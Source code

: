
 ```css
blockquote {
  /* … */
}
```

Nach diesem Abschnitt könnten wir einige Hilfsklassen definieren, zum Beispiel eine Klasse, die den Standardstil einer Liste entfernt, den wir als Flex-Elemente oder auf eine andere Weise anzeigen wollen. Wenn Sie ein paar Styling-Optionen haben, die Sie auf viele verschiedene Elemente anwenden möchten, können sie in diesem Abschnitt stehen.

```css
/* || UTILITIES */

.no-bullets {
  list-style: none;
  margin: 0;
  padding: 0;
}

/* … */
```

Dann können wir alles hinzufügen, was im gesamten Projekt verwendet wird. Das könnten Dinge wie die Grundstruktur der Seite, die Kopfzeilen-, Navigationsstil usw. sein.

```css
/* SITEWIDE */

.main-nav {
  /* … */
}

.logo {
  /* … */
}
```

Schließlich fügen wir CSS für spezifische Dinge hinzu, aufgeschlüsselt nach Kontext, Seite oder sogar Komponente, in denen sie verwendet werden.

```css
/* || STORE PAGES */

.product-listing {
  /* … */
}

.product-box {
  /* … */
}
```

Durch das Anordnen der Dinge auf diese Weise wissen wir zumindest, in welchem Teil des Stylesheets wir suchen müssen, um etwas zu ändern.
--------
WHAT THIS TASK INVOLVES: Look at the entries above. Then set all of them down again exactly.

EXERCISE RESULT:
Source code

:
 ```css
blockquote {
  /* … */
}
```

Nach diesem Abschnitt könnten wir einige Hilfsklassen definieren, zum Beispiel eine Klasse, die den Standardstil einer Liste entfernt, den wir als Flex-Elemente oder auf eine andere Weise anzeigen wollen. Wenn Sie ein paar Styling-Optionen haben, die Sie auf viele verschiedene Elemente anwenden möchten, können sie in diesem Abschnitt stehen.

```css
/* || UTILITIES */

.no-bullets {
  list-style: none;
  margin: 0;
  padding: 0;
}

/* … */
```

Dann können wir alles hinzufügen, was im gesamten Projekt verwendet wird. Das könnten Dinge wie die Grundstruktur der Seite, die Kopfzeilen-, Navigationsstil usw. sein.

```css
/* SITEWIDE */

.main-nav {
  /* … */
}

.logo {
  /* … */
}
```

Schließlich fügen wir CSS für spezifische Dinge hinzu, aufgeschlüsselt nach Kontext, Seite oder sogar Komponente, in denen sie verwendet werden.

```css
/* || STORE PAGES */

.product-listing {
  /* … */
}

.product-box {
  /* … */
}
```

Durch das Anordnen der Dinge auf diese Weise wissen wir zumindest, in welchem Teil des Stylesheets wir suchen müssen, um etwas zu ändern.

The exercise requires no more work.